В Кайгородке навеличивали по имени и отчеству людей обстоятельных, пьющих в меру, занимающих положение. По общему уразумению, эти уважаемые достигли той степени взрослости, когда от детства у них ничего не осталось, а потому их уже неудобно называть неполным именем. Среди уважаемых были такие, которых звали совсем официально: Иван Иванович Беляев. Назывались сначала имя и отчество, затем шла пауза, а потом фамилия. Но таких полноимённых было мало.
Ко второй категории наименования относились люди почти уважаемые, но не искоренившие в себе какой-либо безобидной слабости. Тот у встречного-поперечного курево справляет, та привирает малость; этот, как лошадь от слепней, головой мотает при разговоре. Таких называли Гриша Семёнович, Таня Матвеевна.
Михаил Иванович относился к третьей категории. Как взрослый ребёнок. Все чем-нибудь озабочены, а ему хоть бы что, весело. В пятьдесят с хвостиком ; ни жены, ни детей. Мать свою, сухонькую старушенцию, слушался беспрекословно, звал «маманя» и обращался к ней на «Вы». Работал сторожем-скотником на ферме, да и оттуда его чуть было не выгнали за халатность. Ходил Михаил Иванович в железнодорожном кителе и в галифе. Был гладко выбрит, подстрижен под бокс, наодеколонен «Тройным». Хромовые сапоги его скрипели и блестели даже в ненастье. Разговор он вёл витиевато, здоровался и прощался долго и церемонно, с поклоном, и на его пергаментном лице с детскими ямочками появлялся румянец. В Отечественную Михаил Иванович служил топографом. Многие стратегические высоты Европы были зафиксированы им при картографических съёмках. Учтивое общение превратилось у статного топографа в неподражаемую галантность. К дамскому полу подходил пританцовывая, включив свой обаятельный румянец. На застолицах, куда его звали с музыкой, непременно, с подскоком на лавке, наяривал немецкий фокстрот. За приверженность к этому германцу среди патриотичных односельчан получил прозвище Немец.

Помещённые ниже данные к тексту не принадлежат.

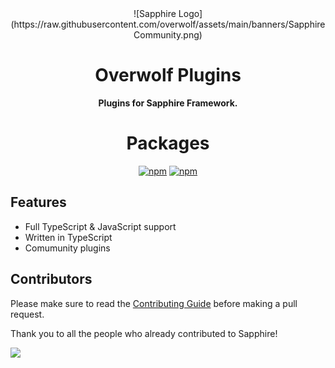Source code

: <!-- markdownlint-disable -->

<div align="center">
![Sapphire Logo](https://raw.githubusercontent.com/overwolf/assets/main/banners/SapphireCommunity.png)

# Overwolf Plugins

**Plugins for Sapphire Framework.**

# Packages

[![npm](https://img.shields.io/npm/v/@overwolfdev/plugin-logger?color=crimson&logo=npm&style=flat-square&label=@overwolfdev/plugin-logger)](https://www.npmjs.com/package/@overwolfdev/plugin-logger)
[![npm](https://img.shields.io/npm/v/@overwolfdev/plugin-subcommands-advanced?color=crimson&logo=npm&style=flat-square&label=@overwolfdev/plugin-subcommands-advanced)](https://www.npmjs.com/package/@overwolfdev/plugin-subcommands-advanced)

</div>

## Features

-   Full TypeScript & JavaScript support
-   Written in TypeScript
-   Comumunity plugins

## Contributors

Please make sure to read the [Contributing Guide][contributing] before making a pull request.

Thank you to all the people who already contributed to Sapphire!

<a href="https://github.com//graphs/contributors">
  <img src="https://contrib.rocks/image?repo=" />
</a>

[contributing]: https://github.com/overwolfdev/.github/blob/main/.github/CONTRIBUTING.md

Хотя кайгородская система наименования имела отпечаток дискриминации, она была весьма удобна.
Кайгородское, бывшее купеческое село, а позже 3-е отделение зерносовхоза «Южаковский», насчитывало около двухсот дворов. Издревле коренными почитались роды; Батуевых, Агафоновых, Беляевых, Краснояровых, Сивковых, Романовых. Местный батюшка до переделки церкви в машино-тракторную станцию имена новорожденным давал по христианским святцам, а сельсовет ; по большевистским. Потому в Кайгородке были и Акакии, и Сильвестры, и Гурии, и Златы, и Евлампии. Затем с лёгкой советской руки, то есть сельсоветской, появились «ленинцы» Вилен, Ролен, следом Домна, Индустрия, Мартен. Однако Мартен превратился в Мартына, Индустрия в Дусю, а Домна так и осталась Домной.
Несмотря на такую предусмотрительность, в селе всё же развелось много тёзок по имени, по имени-отчеству, и даже по имени-отчеству-фамилии. Но одного звали Михаил Иванович Сивков, другого Михаил Иванович, третьего Миша Иванович. А остальных просто Миша Сивков, Миша. При этом никто не обижался, если звали его, к примеру, Петя Кузьмич. Слышалась в таком названии доброжелательность. Ведь жизнь какого-нибудь Пети Кузьмича, как и жизнь большинства кайгородцев, проходила у всех на виду, и потому для стариков седой Пётр Кузьмич всегда оставался Петей ; своим человеком.
А вот с молодёжью выходила морока. Не будешь же какого-нибудь сопляка навеличивать по имени-отчеству, а Вань и Коль хоть отбавляй.
; Кто же тебе, Юля Андревна, дрова-то привёз?
; Ванька Баянов.
; Чеевич?
; Да Петрович, кума, Петрович.
Как и везде, давались обидные и безобидные прозвища: Немец, Плесень, Боцман, Пекаркина. Именования чаще были подвижны, непостоянны. Сразу было видно: ладят люди между собой или нет. Того же Мишу Сивкова, Михаила Ивановича, нередко звали и Миша Иванович.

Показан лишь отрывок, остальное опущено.